US Supplies Brent for June settlement gained US$1.34, or 2.1 per cent, to US$66.25 a barrel on the London-based ICE Futures Europe exchange. The European benchmark crude traded at a premium of US$5.95 to WTI.

Output from US shale formations including North Dakota's Bakken and the Eagle Ford in Texas is set to decline in June to a five-month low of 5.56 million barrels a day, the EIA said in its monthly drilling report Monday. Production will shrink by 54,227 barrels a day in May, according to the Energy Department's statistical arm.

Crude inventories in the US, the world's biggest oil user, fell to 487 million barrels in the week ended May 1, EIA data showed last week.
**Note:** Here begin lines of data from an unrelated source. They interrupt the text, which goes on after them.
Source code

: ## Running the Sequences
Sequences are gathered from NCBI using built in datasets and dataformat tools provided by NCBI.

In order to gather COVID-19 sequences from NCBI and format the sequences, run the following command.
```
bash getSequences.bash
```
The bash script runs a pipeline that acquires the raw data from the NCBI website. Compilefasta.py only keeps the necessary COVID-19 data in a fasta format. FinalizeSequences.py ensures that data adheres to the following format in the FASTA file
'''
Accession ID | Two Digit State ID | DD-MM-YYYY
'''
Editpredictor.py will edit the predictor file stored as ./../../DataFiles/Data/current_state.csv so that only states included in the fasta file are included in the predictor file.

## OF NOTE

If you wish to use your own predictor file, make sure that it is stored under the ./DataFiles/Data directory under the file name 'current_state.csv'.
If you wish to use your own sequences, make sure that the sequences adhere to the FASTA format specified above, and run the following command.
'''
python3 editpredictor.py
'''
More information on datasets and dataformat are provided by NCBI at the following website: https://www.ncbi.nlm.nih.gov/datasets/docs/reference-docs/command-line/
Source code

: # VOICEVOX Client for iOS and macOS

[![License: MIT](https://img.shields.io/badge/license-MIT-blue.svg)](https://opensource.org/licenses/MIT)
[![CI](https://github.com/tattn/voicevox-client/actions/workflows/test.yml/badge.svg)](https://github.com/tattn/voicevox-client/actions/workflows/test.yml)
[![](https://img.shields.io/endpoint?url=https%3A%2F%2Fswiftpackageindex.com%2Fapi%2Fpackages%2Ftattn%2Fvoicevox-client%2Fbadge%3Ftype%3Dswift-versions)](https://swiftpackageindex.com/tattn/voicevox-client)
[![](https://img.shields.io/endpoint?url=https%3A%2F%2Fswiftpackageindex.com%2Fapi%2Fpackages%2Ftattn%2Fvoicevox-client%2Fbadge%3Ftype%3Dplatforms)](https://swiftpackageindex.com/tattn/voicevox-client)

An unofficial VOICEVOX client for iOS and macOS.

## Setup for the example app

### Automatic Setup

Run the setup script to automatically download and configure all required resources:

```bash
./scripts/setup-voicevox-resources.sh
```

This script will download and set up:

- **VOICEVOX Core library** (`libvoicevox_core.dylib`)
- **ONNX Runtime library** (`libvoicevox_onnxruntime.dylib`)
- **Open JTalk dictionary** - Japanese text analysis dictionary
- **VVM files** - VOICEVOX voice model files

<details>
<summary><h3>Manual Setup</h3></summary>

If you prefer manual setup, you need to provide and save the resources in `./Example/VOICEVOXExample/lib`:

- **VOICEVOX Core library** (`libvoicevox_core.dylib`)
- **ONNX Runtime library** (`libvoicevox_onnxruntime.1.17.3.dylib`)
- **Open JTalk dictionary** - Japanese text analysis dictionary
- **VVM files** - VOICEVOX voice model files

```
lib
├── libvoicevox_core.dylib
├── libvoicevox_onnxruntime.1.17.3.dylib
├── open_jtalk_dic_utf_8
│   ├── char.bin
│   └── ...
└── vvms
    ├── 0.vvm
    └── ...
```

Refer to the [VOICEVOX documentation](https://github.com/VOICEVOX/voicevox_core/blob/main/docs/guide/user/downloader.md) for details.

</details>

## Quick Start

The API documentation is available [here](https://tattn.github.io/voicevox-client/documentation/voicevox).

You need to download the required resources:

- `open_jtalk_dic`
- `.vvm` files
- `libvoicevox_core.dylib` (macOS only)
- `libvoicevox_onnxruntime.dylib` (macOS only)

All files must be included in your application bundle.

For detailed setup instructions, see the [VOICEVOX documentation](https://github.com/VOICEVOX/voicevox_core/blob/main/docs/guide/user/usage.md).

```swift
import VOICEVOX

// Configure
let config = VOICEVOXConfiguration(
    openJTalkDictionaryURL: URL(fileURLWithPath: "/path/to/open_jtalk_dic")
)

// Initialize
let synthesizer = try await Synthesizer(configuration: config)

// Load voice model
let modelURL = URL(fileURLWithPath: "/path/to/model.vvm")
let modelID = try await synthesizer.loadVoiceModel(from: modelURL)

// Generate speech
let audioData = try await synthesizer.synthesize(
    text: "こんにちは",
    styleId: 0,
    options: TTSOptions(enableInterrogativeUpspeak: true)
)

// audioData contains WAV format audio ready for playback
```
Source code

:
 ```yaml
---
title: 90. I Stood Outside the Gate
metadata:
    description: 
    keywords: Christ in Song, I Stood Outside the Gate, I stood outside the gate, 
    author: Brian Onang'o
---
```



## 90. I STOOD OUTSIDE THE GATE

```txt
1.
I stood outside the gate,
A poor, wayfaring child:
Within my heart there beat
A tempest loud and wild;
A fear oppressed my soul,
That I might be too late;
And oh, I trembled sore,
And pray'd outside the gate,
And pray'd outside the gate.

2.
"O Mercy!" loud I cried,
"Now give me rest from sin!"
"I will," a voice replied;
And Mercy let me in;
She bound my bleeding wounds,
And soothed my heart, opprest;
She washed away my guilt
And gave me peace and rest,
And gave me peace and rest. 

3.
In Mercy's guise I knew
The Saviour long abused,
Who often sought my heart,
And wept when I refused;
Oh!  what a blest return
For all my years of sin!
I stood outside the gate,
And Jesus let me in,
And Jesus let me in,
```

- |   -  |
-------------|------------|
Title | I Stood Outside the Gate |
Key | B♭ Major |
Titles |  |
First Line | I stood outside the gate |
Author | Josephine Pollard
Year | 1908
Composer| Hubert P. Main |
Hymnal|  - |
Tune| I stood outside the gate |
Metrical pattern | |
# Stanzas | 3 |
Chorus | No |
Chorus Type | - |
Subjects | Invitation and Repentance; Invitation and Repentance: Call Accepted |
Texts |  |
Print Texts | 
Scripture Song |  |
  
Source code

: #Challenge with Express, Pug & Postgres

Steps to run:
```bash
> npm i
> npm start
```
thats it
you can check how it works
That was the first drop since January. Supplies remain near the highest level since 1930, based on monthly records dating back to 1920. Stockpiles probably dropped by 500,000 barrels through May 8, a Bloomberg survey of analysts showed before government data Wednesday.

Drillers seeking oil cut the number of active machines to 668 through May 8, according to Baker Hughes Inc, an oil- services company. The rig count has decreased 58 per cent since December.